A Bangalorean philatelist holds the rare distinction of owning cancelled postal covers dating back to 1864 and spanning 60 years of pre-Independence India.
H M Ananda Murthy has been collecting cancelled covers whose combined worth is estimated at more than `35 lakh today.
Since his childhood, he has collected stamps of every colour and size from almost every country. Hailing from Chikkanayakana-halli in southern Karnataka and now settled in Bangalore, 54-year-old Murthy continues his hobby.
“I have collected a wide range of stamps since 1974. In 1996, I got the silver medal at Canada Philatelic Exhibition in Toronto,” he told City Express.
He also started collecting Traveling Post Office (TPO) and Railway Mail Service (RMS) cancellation covers dating back to 1864.
His unique collection includes many types of cancellations. Some names given to them are: Bombay circle, Howrah circle, up train, down train, unpaid sorting, registered, first, second, third, fourth delivery with semi-circle, triangle, diamond, hexagon and oval design. Each of these has a story to tell and generates interest among collectors.
“My collection spans 61 years from 1864 to 1925. I have collected more than 350 to 400 covers worth more than `35 lakh. I have in my collection the rare mirror image cancellation (when the dateline is in reverse), and error cancellations (to correct wrongly mentioned date, month or year),” he explained.
The jury of the Philatelic Congress of India gave him additional marks for his unusually detailed study of every cancelled cover.
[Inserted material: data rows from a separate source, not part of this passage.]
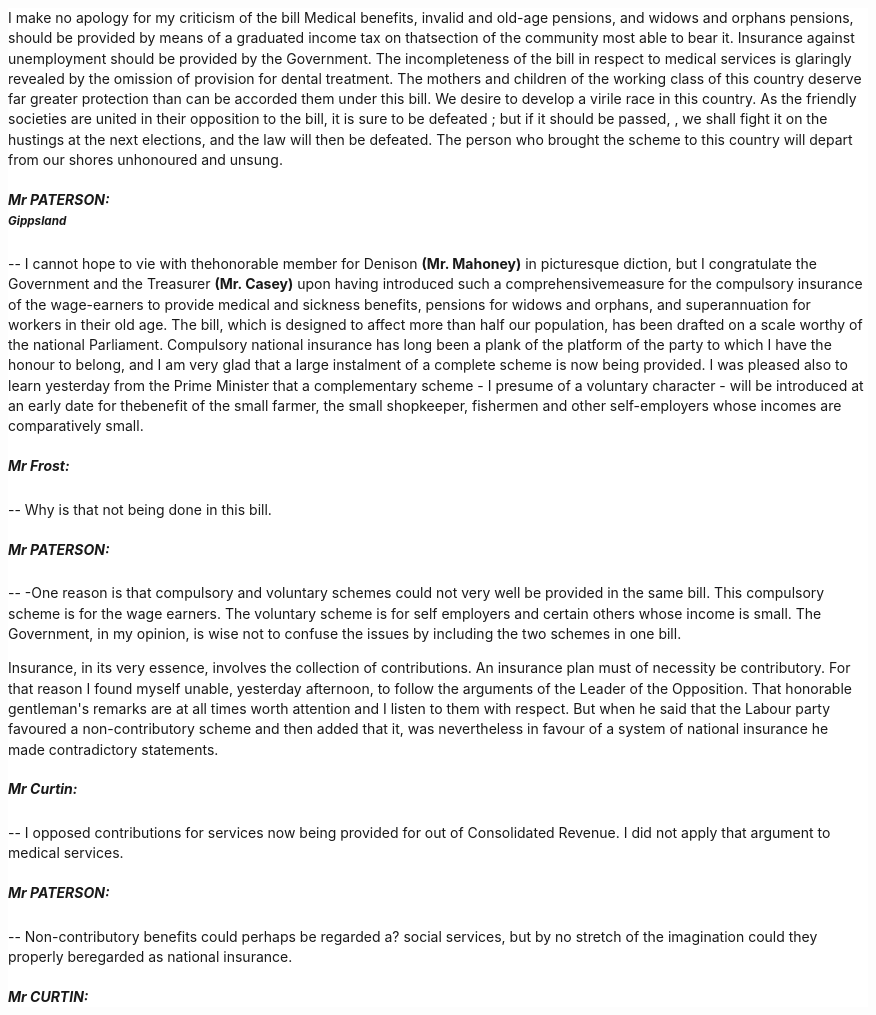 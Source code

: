 I make no apology for my criticism of the bill Medical benefits, invalid and old-age pensions, and widows and orphans pensions, should be provided by means of  a graduated income tax on thatsection of the community most able to bear it. Insurance against unemployment should be provided by the Government. The incompleteness of the bill in respect to medical services is glaringly revealed by the omission of provision for dental treatment. The mothers and children of the working class of this country deserve far greater protection than can be accorded them under this bill. We desire to develop a virile race in this country. As the friendly societies are united in their opposition to the bill, it is sure to be defeated ; but if it should be passed, , we shall fight it on the hustings at the next elections, and the law will then be defeated. The person who brought the scheme to this country will depart from our shores unhonoured and unsung. 

##### Mr PATERSON:<br><small class="text-muted">Gippsland</small>

-- I cannot hope to vie with thehonorable member for Denison  **(Mr. Mahoney)**  in picturesque diction, but I congratulate the Government and the Treasurer  **(Mr. Casey)**  upon having introduced such a comprehensivemeasure for the compulsory insurance of the wage-earners to provide medical and sickness benefits, pensions for widows and orphans, and superannuation for workers in their old age. The bill, which is designed to affect more than half our population, has been drafted on a scale worthy of the national Parliament. Compulsory national insurance has long been a plank of the platform of the party to which I have the honour to belong, and I am very glad that a large instalment of a complete scheme is now being provided. I was pleased also to learn yesterday from the Prime Minister that a complementary scheme - I presume of a voluntary character - will be introduced at an early date for thebenefit of the small farmer, the small shopkeeper, fishermen and other self-employers whose incomes are comparatively small. 

##### Mr Frost:

--  Why is that not being done in this bill. 

##### Mr PATERSON:

-- -One reason is that compulsory and voluntary schemes could not very well be provided in the same bill. This compulsory scheme is for the wage earners. The voluntary scheme is for self employers and certain others whose income is small. The Government, in my opinion, is wise not to confuse the issues by including the two schemes in one bill. 

Insurance, in its very essence, involves the collection of contributions. An insurance plan must of necessity be contributory. For that reason I found myself unable, yesterday afternoon, to follow the arguments of the Leader of the Opposition. That honorable gentleman's remarks are at all times worth attention and I listen to them with respect. But when he said that the Labour party favoured a non-contributory scheme and then added that it, was nevertheless in favour of a system of national insurance he made contradictory statements. 

##### Mr Curtin:

--  I opposed contributions for services now being provided for out of Consolidated Revenue. I did not apply that argument to medical services. 

##### Mr PATERSON:

-- Non-contributory benefits could perhaps be regarded a? social services, but by no stretch of the imagination could they properly beregarded as national insurance. 

##### Mr CURTIN:
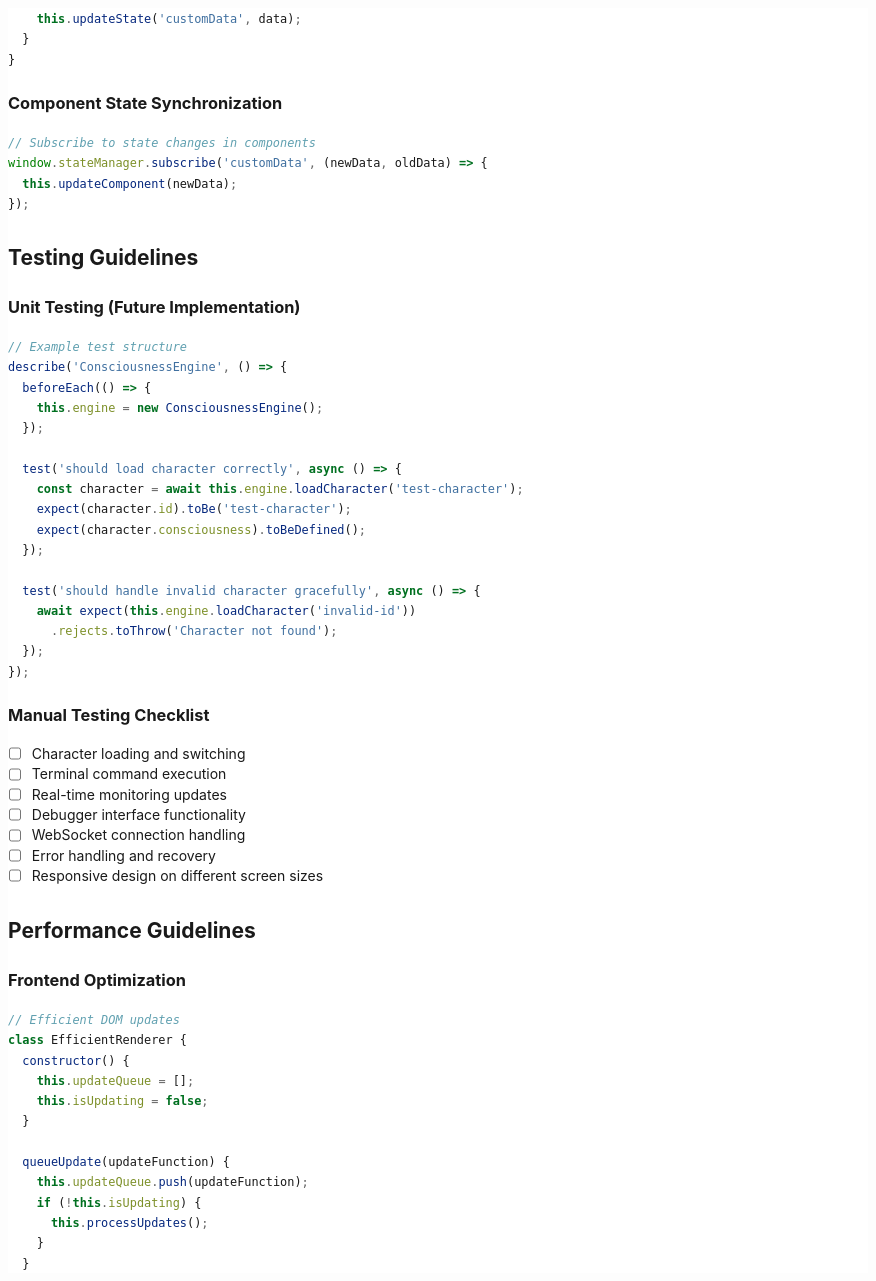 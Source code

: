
 ```javascript
    this.updateState('customData', data);
  }
}
```

### Component State Synchronization
```javascript
// Subscribe to state changes in components
window.stateManager.subscribe('customData', (newData, oldData) => {
  this.updateComponent(newData);
});
```

## Testing Guidelines

### Unit Testing (Future Implementation)
```javascript
// Example test structure
describe('ConsciousnessEngine', () => {
  beforeEach(() => {
    this.engine = new ConsciousnessEngine();
  });
  
  test('should load character correctly', async () => {
    const character = await this.engine.loadCharacter('test-character');
    expect(character.id).toBe('test-character');
    expect(character.consciousness).toBeDefined();
  });
  
  test('should handle invalid character gracefully', async () => {
    await expect(this.engine.loadCharacter('invalid-id'))
      .rejects.toThrow('Character not found');
  });
});
```

### Manual Testing Checklist
- [ ] Character loading and switching
- [ ] Terminal command execution
- [ ] Real-time monitoring updates
- [ ] Debugger interface functionality
- [ ] WebSocket connection handling
- [ ] Error handling and recovery
- [ ] Responsive design on different screen sizes

## Performance Guidelines

### Frontend Optimization
```javascript
// Efficient DOM updates
class EfficientRenderer {
  constructor() {
    this.updateQueue = [];
    this.isUpdating = false;
  }
  
  queueUpdate(updateFunction) {
    this.updateQueue.push(updateFunction);
    if (!this.isUpdating) {
      this.processUpdates();
    }
  }
``` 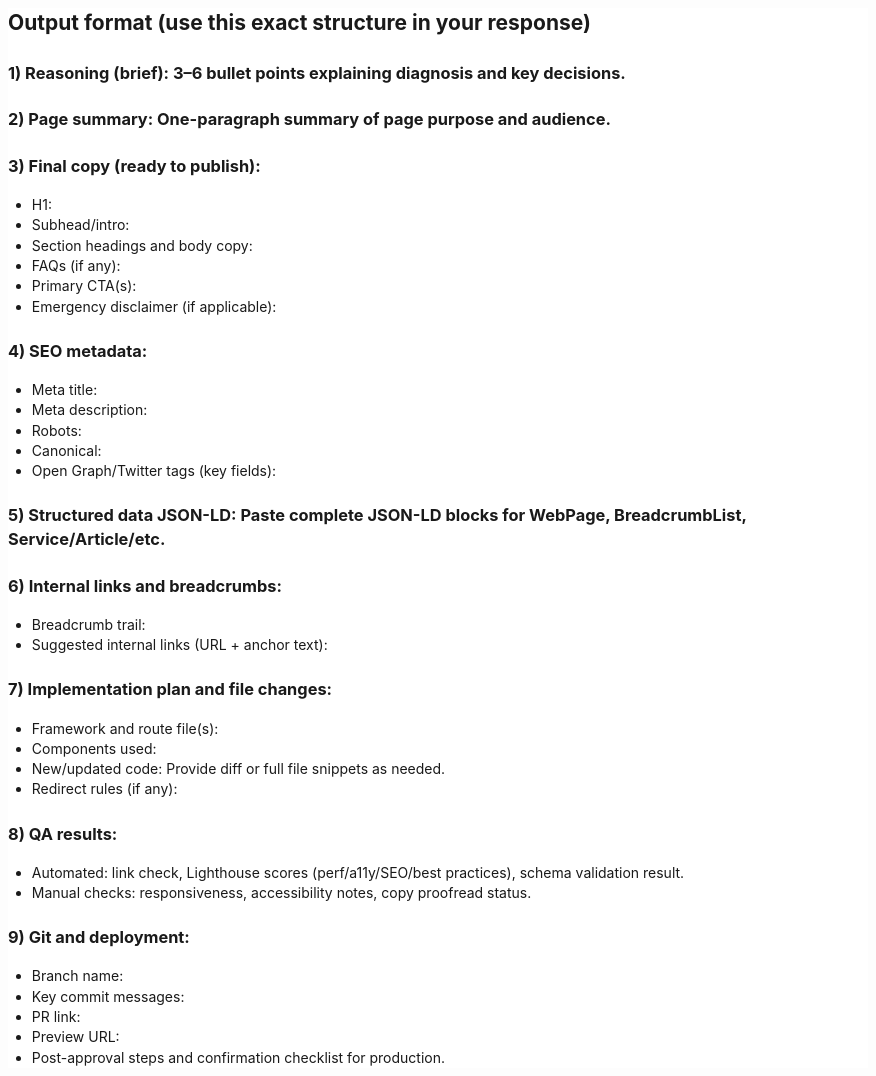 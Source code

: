 ## Output format (use this exact structure in your response)

### 1) Reasoning (brief): 3–6 bullet points explaining diagnosis and key decisions.

### 2) Page summary: One-paragraph summary of page purpose and audience.

### 3) Final copy (ready to publish):
- H1:
- Subhead/intro:
- Section headings and body copy:
- FAQs (if any):
- Primary CTA(s):
- Emergency disclaimer (if applicable):

### 4) SEO metadata:
- Meta title:
- Meta description:
- Robots:
- Canonical:
- Open Graph/Twitter tags (key fields):

### 5) Structured data JSON-LD: Paste complete JSON-LD blocks for WebPage, BreadcrumbList, Service/Article/etc.

### 6) Internal links and breadcrumbs:
- Breadcrumb trail:
- Suggested internal links (URL + anchor text):

### 7) Implementation plan and file changes:
- Framework and route file(s):
- Components used:
- New/updated code: Provide diff or full file snippets as needed.
- Redirect rules (if any):

### 8) QA results:
- Automated: link check, Lighthouse scores (perf/a11y/SEO/best practices), schema validation result.
- Manual checks: responsiveness, accessibility notes, copy proofread status.

### 9) Git and deployment:
- Branch name:
- Key commit messages:
- PR link:
- Preview URL:
- Post-approval steps and confirmation checklist for production.
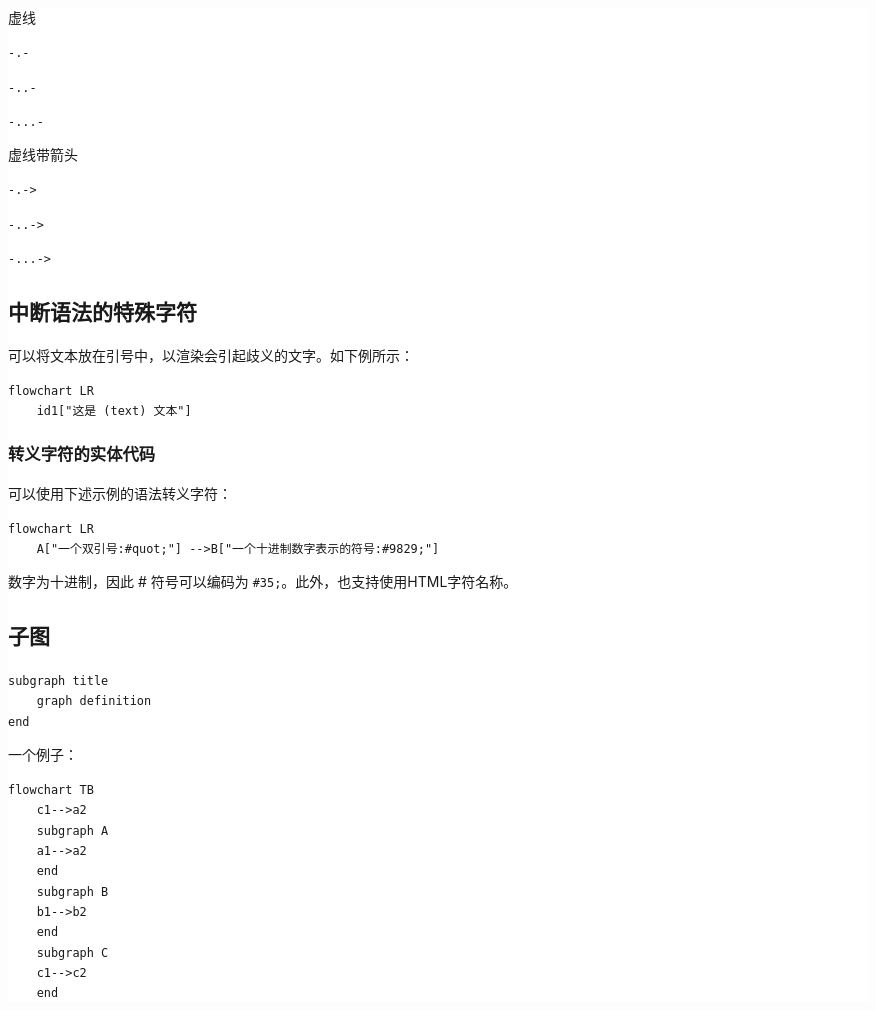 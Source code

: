 虚线

`-.-`

`-..-`

`-...-`

虚线带箭头

`-.->`

`-..->`

`-...->`

## 中断语法的特殊字符

可以将文本放在引号中，以渲染会引起歧义的文字。如下例所示：

```mermaid
flowchart LR
    id1["这是 (text) 文本"]
```

### 转义字符的实体代码

可以使用下述示例的语法转义字符：

```mermaid
flowchart LR
    A["一个双引号:#quot;"] -->B["一个十进制数字表示的符号:#9829;"]
```

数字为十进制，因此 # 符号可以编码为 `#35;`。此外，也支持使用HTML字符名称。

## 子图

```mermaid
subgraph title
    graph definition
end
```

一个例子：

```mermaid
flowchart TB
    c1-->a2
    subgraph A
    a1-->a2
    end
    subgraph B
    b1-->b2
    end
    subgraph C
    c1-->c2
    end
```
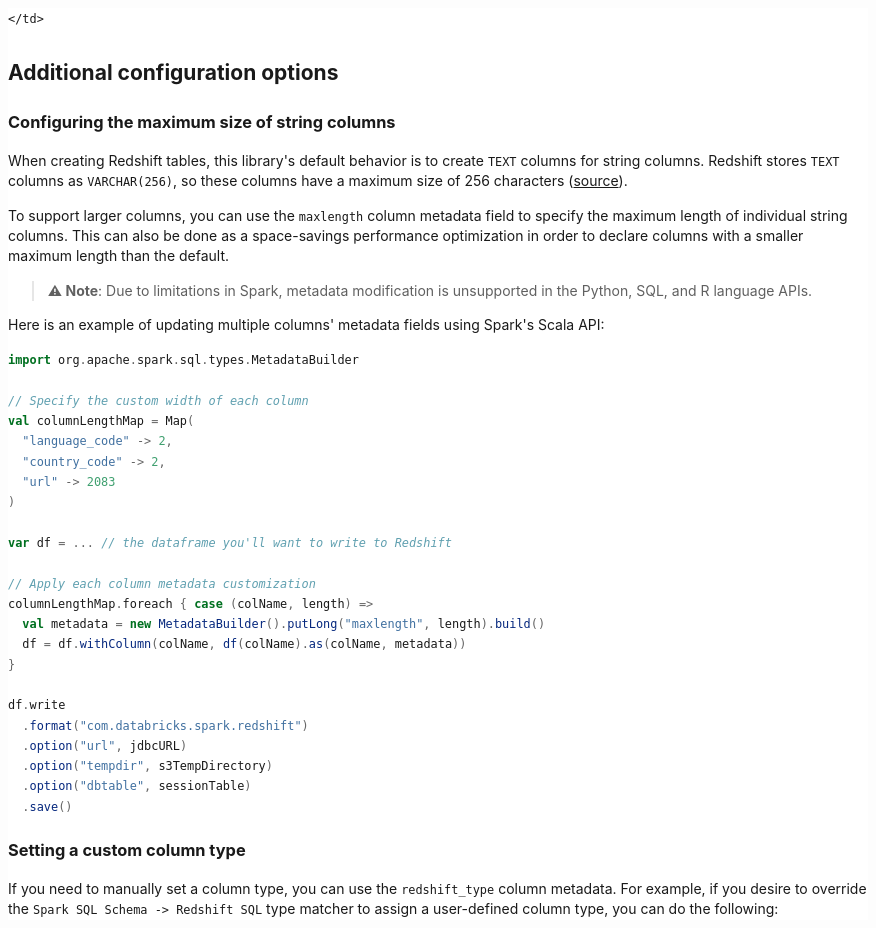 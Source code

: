     </td>
 </tr>
</table>

## Additional configuration options

### Configuring the maximum size of string columns

When creating Redshift tables, this library's default behavior is to create `TEXT` columns for string columns. Redshift stores `TEXT` columns as `VARCHAR(256)`, so these columns have a maximum size of 256 characters ([source](http://docs.aws.amazon.com/redshift/latest/dg/r_Character_types.html)).

To support larger columns, you can use the `maxlength` column metadata field to specify the maximum length of individual string columns. This can also be done as a space-savings performance optimization in order to declare columns with a smaller maximum length than the default.

> **:warning: Note**: Due to limitations in Spark, metadata modification is unsupported in the Python, SQL, and R language APIs.

Here is an example of updating multiple columns' metadata fields using Spark's Scala API:

```scala
import org.apache.spark.sql.types.MetadataBuilder

// Specify the custom width of each column
val columnLengthMap = Map(
  "language_code" -> 2,
  "country_code" -> 2,
  "url" -> 2083
)

var df = ... // the dataframe you'll want to write to Redshift

// Apply each column metadata customization
columnLengthMap.foreach { case (colName, length) =>
  val metadata = new MetadataBuilder().putLong("maxlength", length).build()
  df = df.withColumn(colName, df(colName).as(colName, metadata))
}

df.write
  .format("com.databricks.spark.redshift")
  .option("url", jdbcURL)
  .option("tempdir", s3TempDirectory)
  .option("dbtable", sessionTable)
  .save()
```

### Setting a custom column type

If you need to manually set a column type, you can use the `redshift_type` column metadata. For example, if you desire to override
the `Spark SQL Schema -> Redshift SQL` type matcher to assign a user-defined column type, you can do the following:
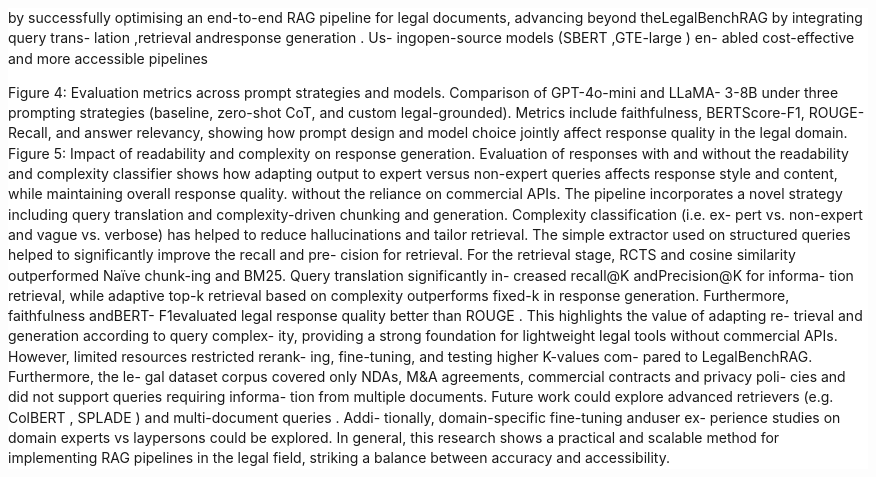 by successfully optimising an end-to-end RAG
pipeline for legal documents, advancing beyond
theLegalBenchRAG by integrating query trans-
lation ,retrieval andresponse generation . Us-
ingopen-source models (SBERT ,GTE-large ) en-
abled cost-effective and more accessible pipelines

Figure 4: Evaluation metrics across prompt strategies and models. Comparison of GPT-4o-mini and LLaMA-
3-8B under three prompting strategies (baseline, zero-shot CoT, and custom legal-grounded). Metrics include
faithfulness, BERTScore-F1, ROUGE-Recall, and answer relevancy, showing how prompt design and model choice
jointly affect response quality in the legal domain.
Figure 5: Impact of readability and complexity on
response generation. Evaluation of responses with and
without the readability and complexity classifier shows
how adapting output to expert versus non-expert queries
affects response style and content, while maintaining
overall response quality.
without the reliance on commercial APIs. The
pipeline incorporates a novel strategy including
query translation and complexity-driven chunking
and generation. Complexity classification (i.e. ex-
pert vs. non-expert and vague vs. verbose) has
helped to reduce hallucinations and tailor retrieval.
The simple extractor used on structured queries
helped to significantly improve the recall and pre-
cision for retrieval. For the retrieval stage, RCTS
and cosine similarity outperformed Naïve chunk-ing and BM25. Query translation significantly in-
creased recall@K andPrecision@K for informa-
tion retrieval, while adaptive top-k retrieval based
on complexity outperforms fixed-k in response
generation. Furthermore, faithfulness andBERT-
F1evaluated legal response quality better than
ROUGE . This highlights the value of adapting re-
trieval and generation according to query complex-
ity, providing a strong foundation for lightweight
legal tools without commercial APIs.
However, limited resources restricted rerank-
ing, fine-tuning, and testing higher K-values com-
pared to LegalBenchRAG. Furthermore, the le-
gal dataset corpus covered only NDAs, M&A
agreements, commercial contracts and privacy poli-
cies and did not support queries requiring informa-
tion from multiple documents. Future work could
explore advanced retrievers (e.g. ColBERT ,
SPLADE ) and multi-document queries . Addi-
tionally, domain-specific fine-tuning anduser ex-
perience studies on domain experts vs laypersons
could be explored. In general, this research shows a
practical and scalable method for implementing
RAG pipelines in the legal field, striking a balance
between accuracy and accessibility.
In spite of leading a very busy life as a mechanical designer, Murthy makes time for his passion. He also paints temples, and makes models in clay and thermocol. Wax sculpture, illustration and calligraphy are his other interests.
His thematic collection also includes rare flora and fauna, Pandit Jawaharlal Nehru, Mahatma Gandhi, locomotives and more.
“I approach old people and sometimes buy or exchange covers during exhibitions. My hobby has made me more self-reliant and helped me make friends across generations and boundaries,” he said.
Murthy has participated in several exhibitions and received appreciation letters and accolades. “I have also been invited by the postal department to guide and train school children and conduct workshops,” he said.
The huge collection of these rare covers is neither available with the Railways nor the Postal department. “I feel proud and elated to say that it is out of my own efforts that I have come to this position,” he said.
So what is the future? “My dream is to do research further, gain more knowledge and to get a doctorate,” he added.